她因为做老师,落下职业病,嗓子有些沙哑。她说话太多时,嘴角会起口水泡沫。她与人交谈时,双手总是相互握着搁在小腹处,连看学生时如春风般慈爱的眼神都没变。

这是杨老师没错,排除掉第一个干扰项。

告别了杨老师,我继续闲逛。没走几步,我看见了表弟的同学刘瑜,旁边还跟着个梳着妹妹头的姑娘。两人隔着一米的距离,一前一后朝一栋老旧的居民楼走去。

我看了一眼那楼,二楼几户窗帘紧闭,一楼窗户大开,里面坐着个老太太在看电视,腰上系着个长长的腰包,楼里肯定藏着小旅馆。

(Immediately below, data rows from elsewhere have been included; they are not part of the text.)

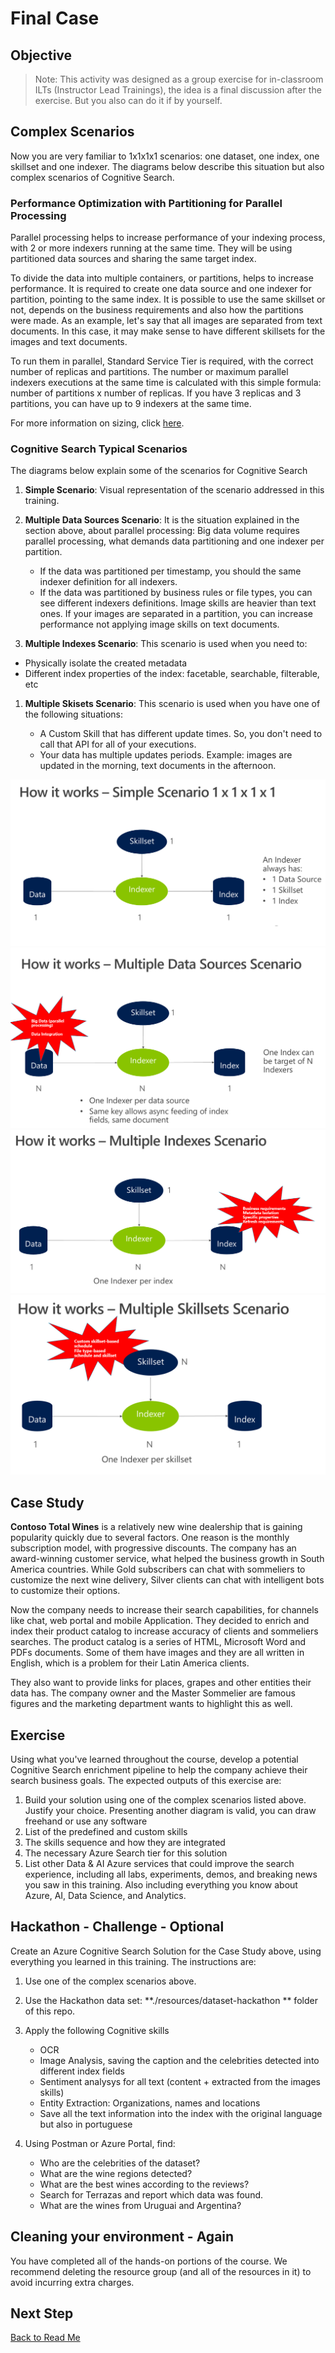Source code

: # Final Case

## Objective

> Note: This activity was designed as a group exercise for in-classroom ILTs (Instructor Lead Trainings), the idea is a final discussion after the exercise. But you also can do it if by yourself.

## Complex Scenarios

Now you are very familiar to 1x1x1x1 scenarios: one dataset, one index, one skillset and one indexer. The diagrams below describe this situation but also complex scenarios of Cognitive Search.

### Performance Optimization with Partitioning for Parallel Processing

Parallel processing helps to increase performance of your indexing process, with 2 or more indexers running at the same time. They will be using partitioned data sources and sharing the same target index.

To divide the data into multiple containers, or partitions, helps to increase performance. It is required to create one data source and one indexer for partition, pointing to the same index. It is possible to use the same skillset or not, depends on the business requirements and also how the partitions were made. As an example, let's say that all images are separated from text documents. In this case, it may make sense to have different skillsets for the images and text documents.

To run them in parallel, Standard Service Tier is required, with the correct number of replicas and partitions. The number or maximum parallel indexers executions at the same time is calculated with this simple formula: number of partitions x number of replicas. If you have 3 replicas and 3 partitions, you can have up to 9 indexers at the same time.

For more information on sizing, click [here](https://docs.microsoft.com/en-us/azure/search/search-capacity-planning).

### Cognitive Search Typical Scenarios

The diagrams below explain some of the scenarios for Cognitive Search

1. **Simple Scenario**: Visual representation of the scenario addressed in this training.

1. **Multiple Data Sources Scenario**: It is the situation explained in the section above, about parallel processing: Big data volume requires parallel processing, what demands data partitioning and one indexer per partition.
   
   + If the data was partitioned per timestamp, you should the same indexer definition for all indexers.
   + If the data was partitioned by business rules or file types, you can see different indexers definitions. Image skills are heavier than text ones. If your images are separated in a partition, you can increase performance not applying image skills on text documents.

1. **Multiple Indexes Scenario**: This scenario is used when you need to:

  + Physically isolate the created metadata
  + Different index properties of the index: facetable, searchable, filterable, etc

1. **Multiple Skisets Scenario**: This scenario is used when you have one of the following situations:

   + A Custom Skill that has different update times. So, you don't need to call that API for all of your executions.
   + Your data has multiple updates periods. Example: images are updated in the morning, text documents in the afternoon.


![Simple Scenario](../resources/images/lab-final-case/simple.png)
![Complex Scenario 1](../resources/images/lab-final-case/complex1.png)
![Complex Scenario 2](../resources/images/lab-final-case/complex2.png)
![Complex Scenario 4](../resources/images/lab-final-case/complex4.png)

## Case Study

**Contoso Total Wines** is a relatively new wine dealership that is gaining popularity quickly due to several factors. One reason is the monthly subscription model, with progressive discounts.
The company has an  award-winning customer service, what helped the business growth in South America countries. While Gold subscribers can chat with sommeliers to customize the next wine delivery, Silver clients can chat with intelligent bots to customize their options.

Now the company needs to increase their search capabilities, for channels like chat, web portal and mobile Application. They decided to enrich and index their product catalog to increase accuracy of clients and sommeliers searches. The product catalog is a series of HTML, Microsoft Word and PDFs documents. Some of them have images and they are all written in English, which is a problem for their Latin America clients.

They also want to provide links for places, grapes and other entities their data has. The company owner and the Master Sommelier are famous figures and the marketing department wants to highlight this as well.

## Exercise

Using what you've learned throughout the course, develop a potential Cognitive Search enrichment pipeline to help the company achieve their search business goals. The expected outputs of this exercise are:

1. Build your solution using one of the complex scenarios listed above. Justify your choice. Presenting another diagram is valid, you can draw freehand or use any software
1. List of the predefined and custom skills
1. The skills sequence and how they are integrated
1. The necessary Azure Search tier for this solution
1. List other Data & AI Azure services that could improve the search experience, including all labs, experiments, demos, and breaking news you saw in this training. Also including everything you know about Azure, AI, Data Science, and Analytics.

## Hackathon - Challenge - Optional

Create an Azure Cognitive Search Solution for the Case Study above, using everything you learned in this training. The instructions are:

1. Use one of the complex scenarios above.
2. Use the Hackathon data set: **./resources/dataset-hackathon ** folder of this repo.
3. Apply the following Cognitive skills

    + OCR
    + Image Analysis, saving the caption and the celebrities detected into different index fields
    + Sentiment analysys for all text (content + extracted from the images skills)
    + Entity Extraction: Organizations, names and locations
    + Save all the text information into the index with the original language but also in portuguese

4. Using Postman or Azure Portal, find:

    + Who are the celebrities of the dataset?
    + What are the wine regions detected?
    + What are the best wines according to the reviews?
    + Search for Terrazas and report which data was found.
    + What are the wines from Uruguai and Argentina?



## Cleaning your environment - Again

You have completed all of the hands-on portions of the course. We recommend deleting the resource group (and all of the resources in it) to avoid incurring extra charges.

## Next Step

[Back to Read Me](../README.md)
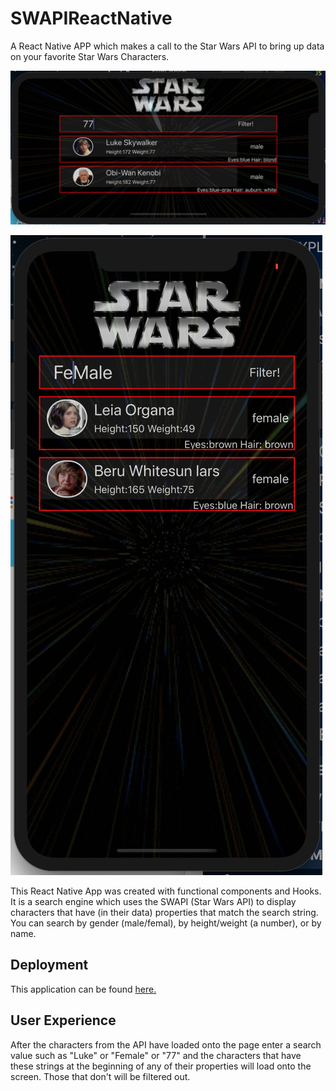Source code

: # SWAPIReactNative



A React Native APP which makes a call to the Star Wars API to bring up data on your favorite Star Wars Characters.

![alt text][logo]

[logo]: https://github.com/mattkrebs2000/SWAPIReactNative/blob/master/StarWars1.png

![alt text][logo2]

[logo2]: https://github.com/mattkrebs2000/SWAPIReactNative/blob/master/StarWars3.png

This React Native App was created with functional components and Hooks. It is a search engine which uses the SWAPI (Star Wars API) to display characters that have (in their data) properties that match the search string. You can search by gender (male/femal), by height/weight (a number), or by name.   

## Deployment 

This application can be found [here.]()

## User Experience

After the characters from the API have loaded onto the page enter a search value such as "Luke" or "Female" or "77" and the characters that have these strings at the beginning of any of their properties will load onto the screen. Those that don't will be filtered out. 

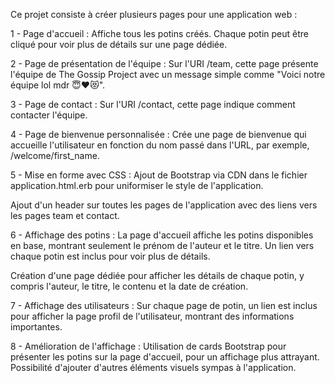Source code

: Ce projet consiste à créer plusieurs pages pour une application web :

1 - Page d'accueil :
Affiche tous les potins créés. Chaque potin peut être cliqué pour voir plus de détails sur une page dédiée.

2 - Page de présentation de l'équipe :
Sur l'URI /team, cette page présente l'équipe de The Gossip Project avec un message simple comme "Voici notre équipe lol mdr 😇❤️😻".

3 - Page de contact :
Sur l'URI /contact, cette page indique comment contacter l'équipe.

4 - Page de bienvenue personnalisée :
Crée une page de bienvenue qui accueille l'utilisateur en fonction du nom passé dans l'URL, par exemple, /welcome/first_name.

5 - Mise en forme avec CSS :
Ajout de Bootstrap via CDN dans le fichier application.html.erb pour uniformiser le style de l'application.

Ajout d'un header sur toutes les pages de l'application avec des liens vers les pages team et contact.

6 - Affichage des potins :
La page d'accueil affiche les potins disponibles en base, montrant seulement le prénom de l'auteur et le titre. Un lien vers chaque potin est inclus pour voir plus de détails.

Création d'une page dédiée pour afficher les détails de chaque potin, y compris l'auteur, le titre, le contenu et la date de création.

7 - Affichage des utilisateurs :
Sur chaque page de potin, un lien est inclus pour afficher la page profil de l'utilisateur, montrant des informations importantes.

8 - Amélioration de l'affichage :
Utilisation de cards Bootstrap pour présenter les potins sur la page d'accueil, pour un affichage plus attrayant.
Possibilité d'ajouter d'autres éléments visuels sympas à l'application.
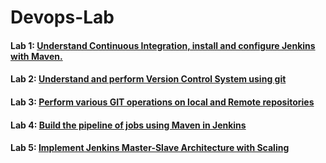 # Devops-Lab

#### Lab 1: [ Understand Continuous Integration, install and configure Jenkins with Maven.](/Docs/2.md)
#### Lab 2: [Understand and perform Version Control System using git](/Docs/3.md)
#### Lab 3: [Perform various GIT operations on local and Remote repositories](/Docs/4.md)
#### Lab 4: [Build the pipeline of jobs using Maven in Jenkins](/Docs/5.md)
#### Lab 5: [Implement Jenkins Master-Slave Architecture with Scaling](/Docs/6.md)
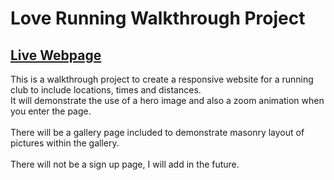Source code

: # Love Running Walkthrough Project
[Live Webpage](https://arronbeale.github.io/Love-Running/)
---
This is a walkthrough project to create a responsive website for a running club to include locations, times and distances.\
It will demonstrate the use of a hero image and also a zoom animation when you enter the page.
\
\
There will be a gallery page included to demonstrate masonry layout of pictures within the gallery.
\
\
There will not be a sign up page, I will add in the future.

我走上前去拍了下刘瑜的肩膀,刘瑜立马像猴子一样弹开好几米远。

转头看见是我,刘瑜拍了下胸口,“祺哥,吓我一跳啊。”

我攀着他的肩说道:“都是大学生了,不用这么害羞。”

刘瑜的脸顿时起火烧到了耳根子,他抽了下金属框眼镜,瞟了一眼身后的姑娘,那姑娘立即双手抱胸转过身去。

真是一对含苞待放的花蕾啊,我不打算再揶揄他,用力推了下他的背,让他离姑娘近点,然后挥了挥手,“放心,我什么都没看见。”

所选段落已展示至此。